If you set out to create the platonic ideal of a badly considered anti-trolling bill that made a bunch of ineffectual gestures at ending harassment without regard to the collateral damage on everything else on the Internet, well, you'd be New Zealand's Parliament, apparently.
The Harmful Digital Communications Act has been under consideration for three years, but despite a long debate, the Parliament elected to create restrictions on all online speech -- from private arguments to videos of police brutality -- that would never be countenanced in the offline world.

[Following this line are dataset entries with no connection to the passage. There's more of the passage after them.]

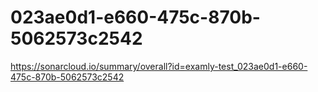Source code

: # 023ae0d1-e660-475c-870b-5062573c2542
https://sonarcloud.io/summary/overall?id=examly-test_023ae0d1-e660-475c-870b-5062573c2542
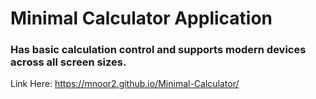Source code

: # Minimal Calculator Application

### Has basic calculation control and supports modern devices across all screen sizes.

Link Here: https://mnoor2.github.io/Minimal-Calculator/
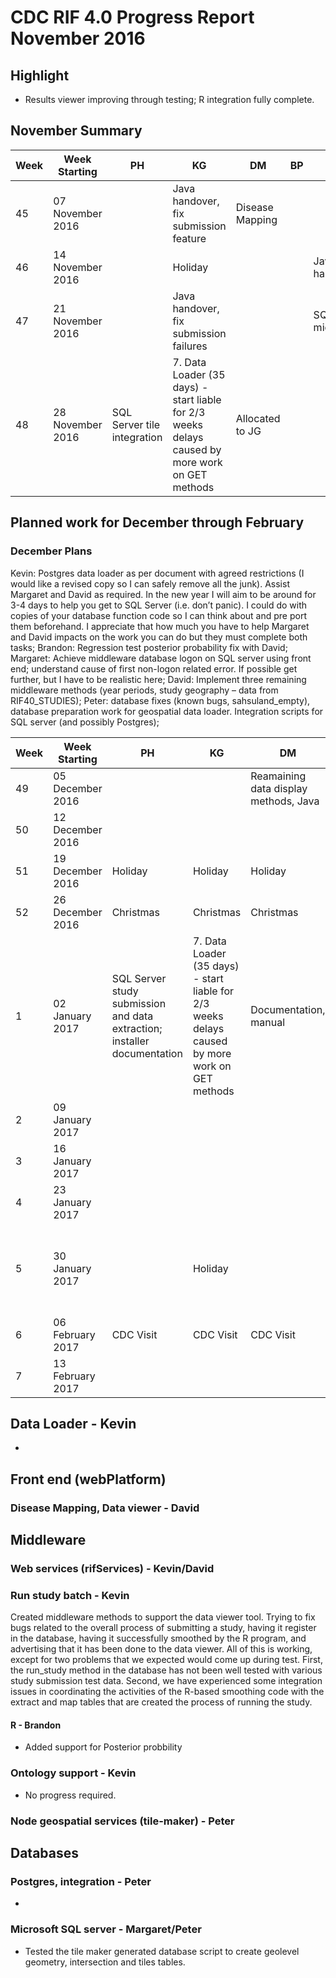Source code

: # CDC RIF 4.0 Progress Report November 2016

## Highlight

* Results viewer improving through testing; R integration fully complete.

## November Summary

| Week | Week Starting     | PH                                                                       | KG                                                                                                | DM                                                                                             | BP                                                                  | MD                                             | Milestone                                                 | Notes |
|------|-------------------|--------------------------------------------------------------------------|---------------------------------------------------------------------------------------------------|------------------------------------------------------------------------------------------------|---------------------------------------------------------------------|------------------------------------------------|-----------------------------------------------------------|-------|
| 45   | 07 November 2016  |                                                                          | Java handover, fix submission feature                                                             | Disease Mapping                                                                                |                                                                     |                                                |                                                           |       |
| 46   | 14 November 2016  |                                                                          | Holiday                                                                                           |                                                                                                |                                                                     | Java handover                                  |                                                           |       |
| 47   | 21 November 2016  |                                                                          | Java handover, fix submission failures                                                            |                                                                                                |                                                                     | SQL Server middleware                          | Results Viewer                                            |       |
| 48   | 28 November 2016  | SQL Server tile integration                                              | 7. Data Loader (35 days) - start liable for 2/3 weeks delays caused by more work on GET methods   | Allocated to JG                                                                                |                                                                     |                                                |                                                           |       |

## Planned work for December through February

### December Plans

Kevin:  Postgres data loader as per document with agreed restrictions (I would like a revised copy so I can safely remove all the junk). Assist Margaret and David as required. In the new year I will aim to be around for 3-4 days to help you get to SQL Server (i.e. don’t panic). I could do with copies of your database function code so I can think about and pre port them beforehand. I appreciate that how much you have to help Margaret and David impacts on the work you can do but they must complete both tasks;
Brandon: Regression test posterior probability fix with David;
Margaret: Achieve middleware database logon on SQL server using front end; understand cause of first non-logon related error. If possible get further, but I  have to be realistic here;
David: Implement three remaining middleware methods (year periods, study geography – data from RIF40_STUDIES);
Peter: database fixes (known bugs, sahsuland_empty), database preparation work for geospatial data loader. Integration scripts for SQL server (and possibly Postgres);


| Week | Week Starting     | PH                                                                       | KG                                                                                                | DM                                                                                             | BP                                                                  | MD                                             | Milestone                                                 | Notes |
|------|-------------------|--------------------------------------------------------------------------|---------------------------------------------------------------------------------------------------|------------------------------------------------------------------------------------------------|---------------------------------------------------------------------|------------------------------------------------|-----------------------------------------------------------|-------|
| 49   | 05 December 2016  |                                                                          |                                                                                                   | Reamaining data display methods, Java                                                          |                                                                     |                                                |                                                           |       |
| 50   | 12 December 2016  |                                                                          |                                                                                                   |                                                                                                |                                                                     |                                                |                                                           |       |
| 51   | 19 December 2016  | Holiday                                                                  | Holiday                                                                                           | Holiday                                                                                        | Holiday                                                             | Holiday                                        |                                                           |       |
| 52   | 26 December 2016  | Christmas                                                                | Christmas                                                                                         | Christmas                                                                                      | Christmas                                                           | Christmas                                      |                                                           |       |
| 1    | 02 January 2017   | SQL Server study submission and data extraction; installer documentation | 7. Data Loader (35 days) - start liable for 2/3 weeks delays caused by more work on GET methods   | Documentation, manual                                                                          |                                                                     | SQL Server middleware                          |                                                           |       |
| 2    | 09 January 2017   |                                                                          |                                                                                                   |                                                                                                |                                                                     |                                                |                                                           |       |
| 3    | 16 January 2017   |                                                                          |                                                                                                   |                                                                                                |                                                                     |                                                |                                                           |       |
| 4    | 23 January 2017   |                                                                          |                                                                                                   |                                                                                                |                                                                     |                                                | Data Loader                                               |       |
| 5    | 30 January 2017   |                                                                          | Holiday                                                                                           |                                                                                                |                                                                     |                                                | Study submission and Results viewer running on SQL server |       |
| 6    | 06 February 2017  | CDC Visit                                                                | CDC Visit                                                                                         | CDC Visit                                                                                      | CDC Visit                                                           | CDC Visit                                      |                                                           |       |
| 7    | 13 February 2017  |                                                                          |                                                                                                   |                                                                                                |                                                                     |                                                |                                                           |       |                                                                                                | Allocated to JG                                                                                | Documentation, manual                                               |                                                |                                                           |       |
 
## Data Loader - Kevin

*

## Front end (webPlatform)

### Disease Mapping, Data viewer - David

## Middleware

### Web services (rifServices) - Kevin/David

### Run study batch - Kevin

Created middleware methods to support the data viewer tool. Trying to fix bugs related to the overall process of submitting 
a study, having it register in the database, having it successfully smoothed by the R program, and advertising that it has been 
done to the data viewer. All of this is working, except for two problems that we expected would come up during test. First, the 
run_study method in the database has not been well tested with various study submission test data. Second, we have experienced some 
integration issues in coordinating the activities of the R-based smoothing code with the extract and map tables that are created 
the process of running the study.

#### R - Brandon

- Added support for Posterior probbility

### Ontology support - Kevin
 
- No progress required.

### Node geospatial services (tile-maker) - Peter


## Databases

### Postgres, integration - Peter

* 

### Microsoft SQL server - Margaret/Peter

* Tested the tile maker generated database script to create geolevel geometry, intersection and tiles tables.



 

 
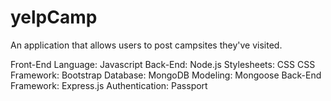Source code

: # yelpCamp
An application that allows users to post campsites they've visited.


Front-End Language: Javascript
Back-End: Node.js
Stylesheets: CSS 
CSS Framework: Bootstrap
Database: MongoDB
Modeling: Mongoose
Back-End Framework: Express.js
Authentication: Passport
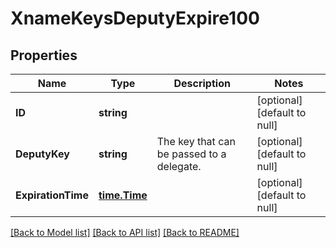 # XnameKeysDeputyExpire100

## Properties
Name | Type | Description | Notes
------------ | ------------- | ------------- | -------------
**ID** | **string** |  | [optional] [default to null]
**DeputyKey** | **string** | The key that can be passed to a delegate. | [optional] [default to null]
**ExpirationTime** | [**time.Time**](time.Time.md) |  | [optional] [default to null]

[[Back to Model list]](../README.md#documentation-for-models) [[Back to API list]](../README.md#documentation-for-api-endpoints) [[Back to README]](../README.md)

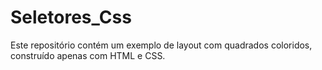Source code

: # Seletores_Css
Este repositório contém um exemplo de layout com quadrados coloridos, construído apenas com HTML e CSS.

HDC's takedown regime takes all the worst elements of DMCA takedowns -- someone complains to a hosting company or ISP and they remove material nearly automatically, with hardly any consideration of whether the complaint passes the giggle-test -- and makes them even worse. Under the new system, trolls who mass-dox or denial-of-service attack a victim could make all of her online presence disappear with impunity, and face no penalties at all for abusing the procedure. If the victim did manage to attempt a counterclaim to keep her online life intact, it would require that she disclose her home address and other details to her attackers.
The HDC Act magnifies the well-documented flaws of the DMCA into the perfect heckler's veto. This is an ideal tool for a coordinated harassing mob—or simply a large crowd that disapproves of a particular piece of unpopular, but perfectly legitimate speech. Moreover, if the original user misses the 48-hour window to respond to a takedown order, then they will have no legal avenue to restore their deleted work.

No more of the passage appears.